Um fio de sangue apareceu de uma narina e ele limpou-o com raiva. — Este corpo é tão resistente.
Este corpo? Olhei para ele, sem vontade de encarar a verdade, mesmo sabendo que era a única explicação possível. Havia apenas uma pessoa que faria tudo ao seu alcance para me impedir de libertar Wangji , e essa pessoa foi a mesma que o colocou lá em primeiro lugar. — Sanren ?
Haiukan riu, mas não foi a risada dele. Pertencia a outra pessoa. — Você está satisfeito em me ver novamente? Já faz muito tempo que você não consegue olhar nos meus olhos e me reconhecer.
Fiquei entorpecido pelo choque, incapaz de fazer qualquer coisa para detê-lo quando ele levantou a mão e passou os dedos suavemente pelo meu cabelo. Estremeci com o toque, Haiukan franziu a testa, minha reação obviamente o desagradou.
E então algo mudou em seu rosto, a máscara deslizando para revelar terror em seu lugar, e eu sabia que estava olhando para Haiukan novamente. Ele agarrou meu moletom, me puxando para mais perto dele. — Não posso impedi-la, Zhan. Ela é muito forte. Continuo lutando contra ela, mas estou ficando mais fraco. Não sei quanto tempo mais poderei segurá-la. Desculpe. Ela disse coisas, fez coisas que eu não teria feito, mas não consegui impedi-la. Tentei. Realmente tentei. Sinto muito. Só quero que isso pare. Faça parar.
Cobri suas mãos com as minhas. — Você tem que continuar lutando. Você não pode deixá-la vencer.

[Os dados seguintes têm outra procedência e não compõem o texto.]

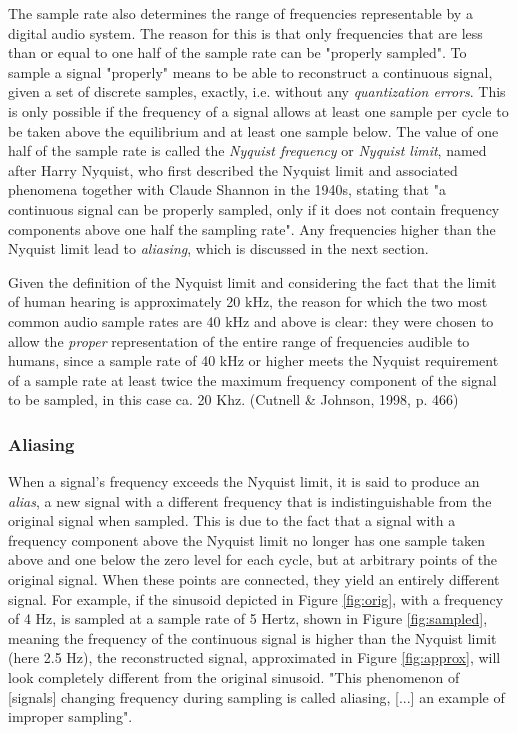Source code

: The sample rate also determines the range of frequencies representable by a digital audio system. The reason for this is that only frequencies that are less than or equal to one half of the sample rate can be "properly sampled". To sample a signal "properly" means to be able to reconstruct a continuous signal, given a set of discrete samples, exactly, i.e. without any \emph{quantization errors}. This is only possible if the frequency of a signal allows at least one sample per cycle to be taken above the equilibrium and at least one sample below. The value of one half of the sample rate is called the \emph{Nyquist frequency} or \emph{Nyquist limit}, named after Harry Nyquist, who first described the Nyquist limit and associated phenomena together with Claude Shannon in the 1940s, stating that "a continuous signal can be properly sampled, only if it does not contain frequency components above one half the sampling rate". Any frequencies higher than the Nyquist limit lead to \emph{aliasing}, which is discussed in the next section.  \parbreak

Given the definition of the Nyquist limit and considering the fact that the limit of human hearing is approximately 20 kHz, the reason for which the two most common audio sample rates are 40 kHz and above is clear: they were chosen to allow the \emph{proper} representation of the entire range of frequencies audible to humans, since a sample rate of 40 kHz or higher meets the Nyquist requirement of a sample rate at least twice the maximum frequency component of the signal to be sampled, in this case ca. 20 Khz. (Cutnell \& Johnson, 1998, p. 466)

\subsubsection{Aliasing}

When a signal's frequency exceeds the Nyquist limit, it is said to produce an \emph{alias}, a new signal with a different frequency that is indistinguishable from the original signal when sampled. This is due to the fact that a signal with a frequency component above the Nyquist limit no longer has one sample taken above and one below the zero level for each cycle, but at arbitrary points of the original signal. When these points are connected, they yield an entirely different signal. For example, if the sinusoid depicted in Figure \ref{fig:orig}, with a frequency of 4 Hz, is sampled at a sample rate of 5 Hertz, shown in Figure \ref{fig:sampled}, meaning the frequency of the continuous signal is higher than the Nyquist limit (here 2.5 Hz), the reconstructed signal, approximated in Figure \ref{fig:approx}, will look completely different from the original sinusoid. "This phenomenon of [signals] changing frequency during sampling is called aliasing, [...] an example of improper sampling". 


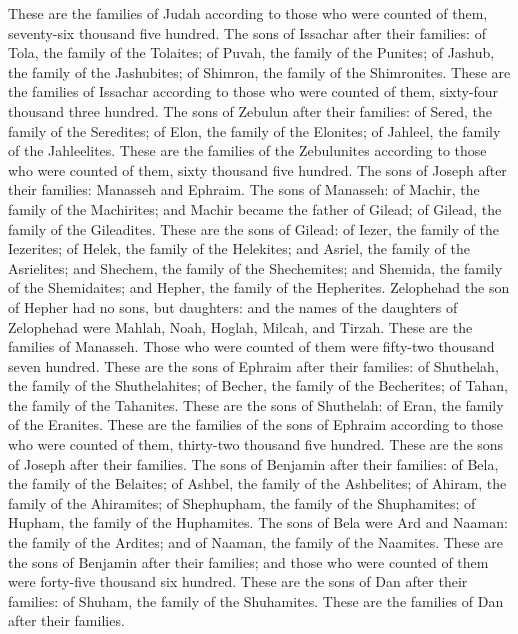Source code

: {These are the families of Judah according to those who were counted of them, seventy-six thousand five hundred.
The sons of Issachar after their families: of Tola, the family of the Tolaites; of Puvah, the family of the Punites;
of Jashub, the family of the Jashubites; of Shimron, the family of the Shimronites.
These are the families of Issachar according to those who were counted of them, sixty-four thousand three hundred.
The sons of Zebulun after their families: of Sered, the family of the Seredites; of Elon, the family of the Elonites; of Jahleel, the family of the Jahleelites.
These are the families of the Zebulunites according to those who were counted of them, sixty thousand five hundred.
The sons of Joseph after their families: Manasseh and Ephraim.
The sons of Manasseh: of Machir, the family of the Machirites; and Machir became the father of Gilead; of Gilead, the family of the Gileadites.
These are the sons of Gilead: of Iezer, the family of the Iezerites; of Helek, the family of the Helekites;
and Asriel, the family of the Asrielites; and Shechem, the family of the Shechemites;
and Shemida, the family of the Shemidaites; and Hepher, the family of the Hepherites.
Zelophehad the son of Hepher had no sons, but daughters: and the names of the daughters of Zelophehad were Mahlah, Noah, Hoglah, Milcah, and Tirzah.
These are the families of Manasseh. Those who were counted of them were fifty-two thousand seven hundred.
These are the sons of Ephraim after their families: of Shuthelah, the family of the Shuthelahites; of Becher, the family of the Becherites; of Tahan, the family of the Tahanites.
These are the sons of Shuthelah: of Eran, the family of the Eranites.
These are the families of the sons of Ephraim according to those who were counted of them, thirty-two thousand five hundred. These are the sons of Joseph after their families.
The sons of Benjamin after their families: of Bela, the family of the Belaites; of Ashbel, the family of the Ashbelites; of Ahiram, the family of the Ahiramites;
of Shephupham, the family of the Shuphamites; of Hupham, the family of the Huphamites.
The sons of Bela were Ard and Naaman: the family of the Ardites; and of Naaman, the family of the Naamites.
These are the sons of Benjamin after their families; and those who were counted of them were forty-five thousand six hundred.
These are the sons of Dan after their families: of Shuham, the family of the Shuhamites. These are the families of Dan after their families.
}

Os olhos de Haiukan estavam implorando. — Não posso. Ela está na minha cabeça. No início, ela ficava feliz em assumir o comando por curtos períodos, mas agora ela quer tudo de mim. Ela está tentando me empurrar tão profundamente dentro da minha cabeça que não serei capaz de sair de lá. Vou parar de existir. Ajude-me, Zhan, por favor. Não deixe ela fazer isso.
Era disso que se tratava o sangramento nasal. Agora, pensei sobre isso, sempre precederam de alguma forma uma mudança no comportamento dele. Claro que sim. Foi então que Sanren  assumiu o comando, e o sangramento nasal foi resultado — assim como as dores de cabeça, sem dúvida — de Haiukan ter feito o possível para combatê-la. — Eu vou... — Mas já era tarde demais, a máscara voltou ao lugar. Ela balançou a cabeça. — Veja o que quero dizer. Tão resistente. Ela soltou meu moletom, seus dedos se movendo para meu pescoço.